● **TASK BRIEF**
Below are records; how many of their lines contain "leanref"? Answer with only the number.

Data entries
=== Section Start ===

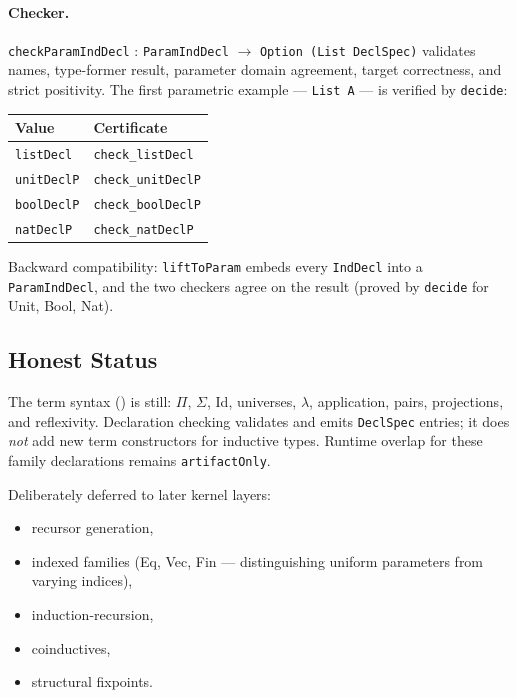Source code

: \documentclass[11pt]{article}
\theoremstyle{remark}
\newcommand{\code}[1]{\texttt{#1}}
\newcommand{\codepath}[1]{\path{#1}}
\newcommand{\leanref}[1]{\texttt{#1}}
\begin{document}
\paragraph{Checker.}
\leanref{checkParamIndDecl} : \leanref{ParamIndDecl} $\to$
\leanref{Option (List DeclSpec)} validates names, type-former result, parameter
domain agreement, target correctness, and strict positivity.
The first parametric example --- \code{List A} --- is verified by
\code{decide}:

\begin{center}
\small
\begin{tabular}{@{}ll@{}}
\toprule
Value & Certificate \\
\midrule
\leanref{listDecl}   & \leanref{check\_listDecl} \\
\leanref{unitDeclP}  & \leanref{check\_unitDeclP} \\
\leanref{boolDeclP}  & \leanref{check\_boolDeclP} \\
\leanref{natDeclP}   & \leanref{check\_natDeclP} \\
\bottomrule
\end{tabular}
\end{center}

\noindent
Backward compatibility: \leanref{liftToParam} embeds every \leanref{IndDecl}
into a \leanref{ParamIndDecl}, and the two checkers agree on the result
(proved by \code{decide} for Unit, Bool, Nat).

\subsection{Honest Status}

The term syntax (\codepath{Syntax.lean}) is still:
$\Pi$, $\Sigma$, Id, universes, $\lambda$, application, pairs, projections,
and reflexivity.
Declaration checking validates and emits \leanref{DeclSpec} entries; it does
\emph{not} add new term constructors for inductive types.
Runtime overlap for these family declarations remains \code{artifactOnly}.

\noindent
Deliberately deferred to later kernel layers:
\begin{itemize}[nosep]
  \item recursor generation,
  \item indexed families (Eq, Vec, Fin --- distinguishing uniform parameters
  from varying indices),
  \item induction-recursion,
  \item coinductives,
  \item structural fixpoints.
\end{itemize}
\end{document}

=== Section End ===

● **ANSWER SECTION**
10